In the often-quoted words of Mary Daly: "If God is male, then the male is God." [2] Her experience of Christian religion led to an eventual abandonment of faith and theology as fundamentally, unredeemably patriarchal and oppressive of women. For me, the Bible has been a (complicated, confusing, often painful) site of deepening encounter with a personal triune God Who transcends gender and created and loves all people in Their image. Church in this context is ... disappointing, difficult ... and profoundly (and usually unappealingly) vital. I am 'stuck' being part of the very real problem. But we are not without resources, when we allow the Holy Spirit to draw us into Pentecostal unity – a unity of harmony, not unison (to paraphrase Kevin Vanhoozer [3]) – and when we delve together deeper into scripture. As Wil Gafney puts it (in a short and lovely talk that I heartily recommend): 

"The scriptures are rich and thick; even though they are Iron Age theology, they do a better job than we do who consider ourselves to be evolved and advanced. So if we want to adopt a new paradigm for how to talk about God, I suggest, in this regard, we become a bit more of biblical literalists." (Biblical Language for a God Who Transcends Gender)
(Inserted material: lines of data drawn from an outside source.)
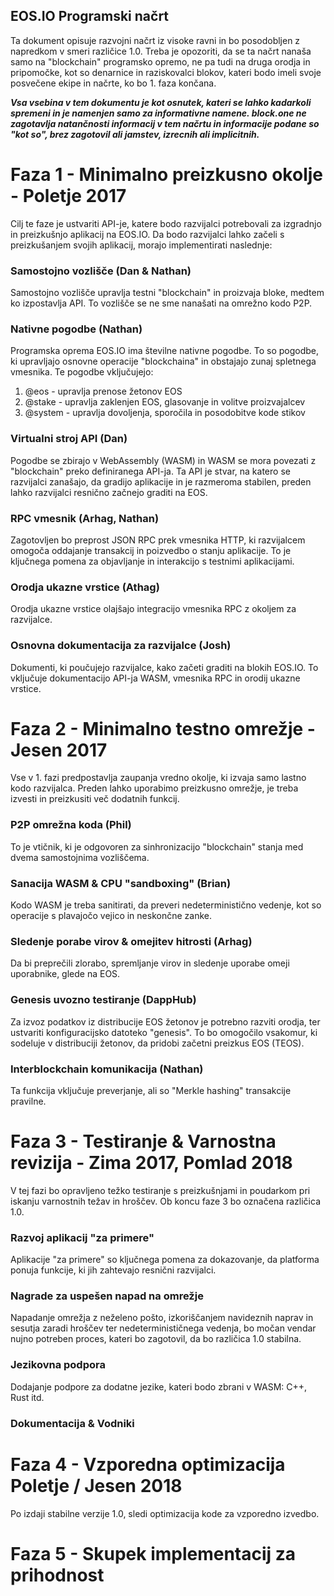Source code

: ## EOS.IO Programski načrt

Ta dokument opisuje razvojni načrt iz visoke ravni in bo posodobljen z napredkom v smeri različice 1.0. Treba je opozoriti, da se ta načrt nanaša samo na "blockchain" programsko opremo, ne pa tudi na druga orodja in pripomočke, kot so denarnice in raziskovalci blokov, kateri bodo imeli svoje posvečene ekipe in načrte, ko bo 1. faza končana.

***Vsa vsebina v tem dokumentu je kot osnutek, kateri se lahko kadarkoli spremeni in je namenjen samo za informativne namene. block.one ne zagotavlja natančnosti informacij v tem načrtu in informacije podane so "kot so", brez zagotovil ali jamstev, izrecnih ali implicitnih.***

# Faza 1 - Minimalno preizkusno okolje - Poletje 2017

Cilj te faze je ustvariti API-je, katere bodo razvijalci potrebovali za izgradnjo in preizkušnjo aplikacij na EOS.IO. Da bodo razvijalci lahko začeli s preizkušanjem svojih aplikacij, morajo implementirati naslednje:

### Samostojno vozlišče (Dan & Nathan)

Samostojno vozlišče upravlja testni "blockchain" in proizvaja bloke, medtem ko izpostavlja API. To vozlišče se ne sme nanašati na omrežno kodo P2P.

### Nativne pogodbe (Nathan)

Programska oprema EOS.IO ima številne nativne pogodbe. To so pogodbe, ki upravljajo osnovne operacije "blockchaina" in obstajajo zunaj spletnega vmesnika. Te pogodbe vključujejo:

1. @eos - upravlja prenose žetonov EOS
2. @stake - upravlja zaklenjen EOS, glasovanje in volitve proizvajalcev
3. @system - upravlja dovoljenja, sporočila in posodobitve kode stikov

### Virtualni stroj API (Dan)

Pogodbe se zbirajo v WebAssembly (WASM) in WASM se mora povezati z "blockchain" preko definiranega API-ja. Ta API je stvar, na katero se razvijalci zanašajo, da gradijo aplikacije in je razmeroma stabilen, preden lahko razvijalci resnično začnejo graditi na EOS.

### RPC vmesnik (Arhag, Nathan)

Zagotovljen bo preprost JSON RPC prek vmesnika HTTP, ki razvijalcem omogoča oddajanje transakcij in poizvedbo o stanju aplikacije. To je ključnega pomena za objavljanje in interakcijo s testnimi aplikacijami.

### Orodja ukazne vrstice (Athag)

Orodja ukazne vrstice olajšajo integracijo vmesnika RPC z okoljem za razvijalce.

### Osnovna dokumentacija za razvijalce (Josh)

Dokumenti, ki poučujejo razvijalce, kako začeti graditi na blokih EOS.IO. To vključuje dokumentacijo API-ja WASM, vmesnika RPC in orodij ukazne vrstice.

# Faza 2 - Minimalno testno omrežje - Jesen 2017

Vse v 1. fazi predpostavlja zaupanja vredno okolje, ki izvaja samo lastno kodo razvijalca. Preden lahko uporabimo preizkusno omrežje, je treba izvesti in preizkusiti več dodatnih funkcij.

### P2P omrežna koda (Phil)

To je vtičnik, ki je odgovoren za sinhronizacijo "blockchain" stanja med dvema samostojnima vozliščema.

### Sanacija WASM & CPU "sandboxing" (Brian)

Kodo WASM je treba sanitirati, da preveri nedeterministično vedenje, kot so operacije s plavajočo vejico in neskončne zanke.

### Sledenje porabe virov & omejitev hitrosti (Arhag)

Da bi preprečili zlorabo, spremljanje virov in sledenje uporabe omeji uporabnike, glede na EOS.

### Genesis uvozno testiranje (DappHub)

Za izvoz podatkov iz distribucije EOS žetonov je potrebno razviti orodja, ter ustvariti konfiguracijsko datoteko "genesis". To bo omogočilo vsakomur, ki sodeluje v distribuciji žetonov, da pridobi začetni preizkus EOS (TEOS).

### Interblockchain komunikacija (Nathan)

Ta funkcija vključuje preverjanje, ali so "Merkle hashing" transakcije pravilne.

# Faza 3 - Testiranje & Varnostna revizija - Zima 2017, Pomlad 2018

V tej fazi bo opravljeno težko testiranje s preizkušnjami in poudarkom pri iskanju varnostnih težav in hroščev. Ob koncu faze 3 bo označena različica 1.0.

### Razvoj aplikacij "za primere"

Aplikacije "za primere" so ključnega pomena za dokazovanje, da platforma ponuja funkcije, ki jih zahtevajo resnični razvijalci.

### Nagrade za uspešen napad na omrežje

Napadanje omrežja z neželeno pošto, izkoriščanjem navideznih naprav in sesutja zaradi hroščev ter nedeterminističnega vedenja, bo močan vendar nujno potreben proces, kateri bo zagotovil, da bo različica 1.0 stabilna.

### Jezikovna podpora

Dodajanje podpore za dodatne jezike, kateri bodo zbrani v WASM: C++, Rust itd.

### Dokumentacija & Vodniki

# Faza 4 - Vzporedna optimizacija Poletje / Jesen 2018

Po izdaji stabilne verzije 1.0, sledi optimizacija kode za vzporedno izvedbo.

# Faza 5 - Skupek implementacij za prihodnost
[1] Sadly, he holds to this position in a way that nonetheless locks down masculine pronouns and "mainly" male language and imagery for God, and that seems to convey the idea that women are made in the model of some minor side-features of God, while men are modelled on God's more important (because more prominently-revealed) characteristics. He also asserts that Jesus' incarnation in a male body means that Jesus is forever male. Perhaps he reasons this more fully elsewhere, but as a statement it does not seem obvious to me. In particular, it presumes a lot about how resurrection works (after all, several gospel passages suggest that there was something unrecognisably different about Jesus' risen person: John 20:11-18, Luke 24:13-21, John 21:1-13) and also (I suggest) overlooks some provocative resonances between Proverbs 8, John 1Colossians 1.

[2] Mary Daly, Beyond God the Father (Beacon, 1973). (N.B. I haven't read any Daly yet, just bits and pieces about her. The isolated quote comes up a lot because it resonates with lots of people).

[3] Kevin Vanhoozer, Is There a Meaning in this Text? The Bible, the Reader, and the Morality of Literary Knowledge (Zondervan, 1998), pp419-20. (One of my favourite, and possibly the most formative, of the books I've read this academic year).